By listening to the voices of the marginalized and the disenfranchised, one encounters people going through a process of coming to terms with their own identity. The recurring themes involve words like power, hierarchies, assumptions, questions, disillusionment, work, displacement, precariousness, insecurity, fear, disconnection, assimilation, deconstruction, reconstruction and reconnection.
Technologies are bridging the geographical distances as well as the emotional distances. Connections are beginning to form across the divides that have kept people separate and siloed.
Our identities are formed by a complex network of interdependent relationships that begin with our origins as the reproductive biological function of the union of two people to form a new member of the human species.

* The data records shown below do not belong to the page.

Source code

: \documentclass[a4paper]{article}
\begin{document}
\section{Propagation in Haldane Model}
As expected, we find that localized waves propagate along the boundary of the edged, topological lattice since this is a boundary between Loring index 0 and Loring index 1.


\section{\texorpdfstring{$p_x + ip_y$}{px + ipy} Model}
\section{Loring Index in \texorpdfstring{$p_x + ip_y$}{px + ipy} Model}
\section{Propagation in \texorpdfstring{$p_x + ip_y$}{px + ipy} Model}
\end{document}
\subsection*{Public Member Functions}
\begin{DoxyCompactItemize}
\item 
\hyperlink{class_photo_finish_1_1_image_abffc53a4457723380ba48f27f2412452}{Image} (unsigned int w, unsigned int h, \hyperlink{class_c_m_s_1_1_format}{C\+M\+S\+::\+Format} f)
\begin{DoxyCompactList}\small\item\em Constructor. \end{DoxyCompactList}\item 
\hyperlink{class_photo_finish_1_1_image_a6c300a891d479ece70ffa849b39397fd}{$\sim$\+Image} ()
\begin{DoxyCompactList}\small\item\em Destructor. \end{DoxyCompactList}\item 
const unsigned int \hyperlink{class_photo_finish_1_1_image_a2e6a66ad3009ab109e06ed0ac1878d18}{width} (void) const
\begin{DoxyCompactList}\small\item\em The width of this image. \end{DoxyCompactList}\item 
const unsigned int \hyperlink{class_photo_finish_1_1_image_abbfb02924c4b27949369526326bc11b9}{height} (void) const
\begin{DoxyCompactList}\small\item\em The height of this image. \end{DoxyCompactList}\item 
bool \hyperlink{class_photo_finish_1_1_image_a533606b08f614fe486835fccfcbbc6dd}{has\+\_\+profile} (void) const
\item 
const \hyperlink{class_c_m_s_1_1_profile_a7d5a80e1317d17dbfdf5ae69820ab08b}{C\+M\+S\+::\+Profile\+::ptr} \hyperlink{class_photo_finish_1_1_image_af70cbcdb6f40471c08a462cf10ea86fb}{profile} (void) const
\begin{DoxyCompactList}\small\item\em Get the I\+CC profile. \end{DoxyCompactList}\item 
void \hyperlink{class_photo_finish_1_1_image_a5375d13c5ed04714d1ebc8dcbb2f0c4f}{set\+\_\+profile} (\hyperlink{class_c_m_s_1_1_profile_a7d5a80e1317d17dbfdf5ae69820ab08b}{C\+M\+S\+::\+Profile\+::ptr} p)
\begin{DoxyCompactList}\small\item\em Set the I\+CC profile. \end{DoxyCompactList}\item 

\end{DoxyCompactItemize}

We tend to accept the social situations in which we find ourselves as monolithic and unchangeable. However, we form societies, and our societies form us, through our perceptions of the world, through shared stories, memories, and experiences, through patterns of behaviour, and through the infrastructure and architecture we build to solidify habits into complex social systems.
What is community?
The year 2018 began with a deconstruction of the marketing, design and technology industries and their complicity in the systems of power that drive the work to support the capitalist economy. As Chamath Palihapitiya describes our current crisis, social media is ripping society apart. Tristan Harris is talking about the ethics of design and the need for humane tech to realign technology with humanity’s best interests.
A podcast called The One You Feed released an episode featuring an interview with Johann Hari, the author of a book called Lost Connections: Uncovering the real causes of depression — and the unexpected solutions.
The Liturgists released a recording of their Gathering in Austin, Texas, where each member of the group read one of their favourite passages of scripture.
At a reception for the MFA Thesis Exhibition at Emily Carr University, conversation gravitated toward art, identity and spirituality.
A CBC Ideas episode featured Gabrielle Scrimshaw on liberating the past and embracing the future.
The same themes are recurring. We are waking up to the problems that we have created, but we are hard-pressed to offer any viable solutions.
How do we reconnect with our own individual identities, with each other, with the natural world and with the spiritual in a time when inertia is tearing our world apart? What is our place and the role of artists and creatives in becoming catalysts for positive change?
We have only ever found answers to our challenges as humans in community, in working together to solve seemingly intransigent problems. The process is slow, and sometimes painful, but rewarding, because of the human capacity for imagination and the ability to transform our future by better understanding our past, while living fully into every moment in our present reality.